L'émergence de la citoyenneté sociale européenne

À l'instar de la citoyenneté politique, la citoyenneté sociale contribue à assurer
la participation du citoyen à la vie de la communauté à laquelle il appartient.
Mais la citoyenneté sociale se distingue de la citoyenneté politique tant par la
nature des droits qu'elle confère, que par son détachement de la nationalité ; elle
rompt les liens historiques établis entre citoyenneté et droits politiques d'une
part, et entre citoyenneté et nationalité d'autre part. Née dans le cadre national,
la notion de citoyenneté a été transposée en 1992 à l'échelle européenne.

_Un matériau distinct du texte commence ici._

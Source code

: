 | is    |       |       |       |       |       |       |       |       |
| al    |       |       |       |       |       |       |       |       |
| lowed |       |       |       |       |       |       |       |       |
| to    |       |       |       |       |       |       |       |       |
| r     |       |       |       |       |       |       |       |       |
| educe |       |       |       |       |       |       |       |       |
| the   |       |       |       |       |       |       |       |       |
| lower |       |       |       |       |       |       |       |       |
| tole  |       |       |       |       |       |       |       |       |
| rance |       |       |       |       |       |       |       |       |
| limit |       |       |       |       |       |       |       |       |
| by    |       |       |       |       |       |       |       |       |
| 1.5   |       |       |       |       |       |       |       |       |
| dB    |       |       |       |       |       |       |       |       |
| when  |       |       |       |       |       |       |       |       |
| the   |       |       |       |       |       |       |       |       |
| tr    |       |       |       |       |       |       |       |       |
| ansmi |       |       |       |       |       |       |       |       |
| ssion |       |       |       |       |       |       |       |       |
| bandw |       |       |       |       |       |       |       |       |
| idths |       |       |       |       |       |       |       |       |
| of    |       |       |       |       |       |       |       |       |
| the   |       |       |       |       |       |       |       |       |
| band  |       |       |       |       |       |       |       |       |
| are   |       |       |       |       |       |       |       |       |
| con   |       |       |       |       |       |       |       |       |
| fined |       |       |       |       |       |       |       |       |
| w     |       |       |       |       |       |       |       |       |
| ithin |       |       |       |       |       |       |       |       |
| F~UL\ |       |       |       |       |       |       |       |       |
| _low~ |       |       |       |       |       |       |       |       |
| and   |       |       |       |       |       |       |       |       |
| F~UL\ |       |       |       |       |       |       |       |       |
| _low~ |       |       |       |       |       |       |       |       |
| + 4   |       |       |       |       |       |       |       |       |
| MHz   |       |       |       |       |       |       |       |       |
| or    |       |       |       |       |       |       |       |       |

Calquée sur la notion traditionnelle de citoyenneté, la citoyenneté européenne
s'inscrit dans une dimension essentiellement politique et est étroitement reliée
à la nationalité. Mais la citoyenneté sociale européenne émerge en amont de
l'instauration de la citoyenneté de l'Union ; un statut social communautaire,
nourri tant par le principe de non-discrimination fondée sur la nationalité que
par la liberté de circulation, se construit autour du travailleur. Puis, adossée à la
citoyenneté de l'Union, la citoyenneté sociale se redéploie ; elle tend ainsi à instaurer
un nouvel espace de solidarité entre les citoyens de l'Union. Mais tant les
traces laissées par la finalité économique de la Communauté européenne, que le
lien établi entre la nationalité d'un État membre et la citoyenneté de l'Union enrayent
la reconnaissance de la citoyenneté sociale européenne. L'émergence de
la solidarité au rang des valeurs fondatrices de l'Union est pleine de promesses
; cette exigence de solidarité porte en elle les germes de la citoyenneté sociale
européenne, déconnectée de toute logique économique et nationale.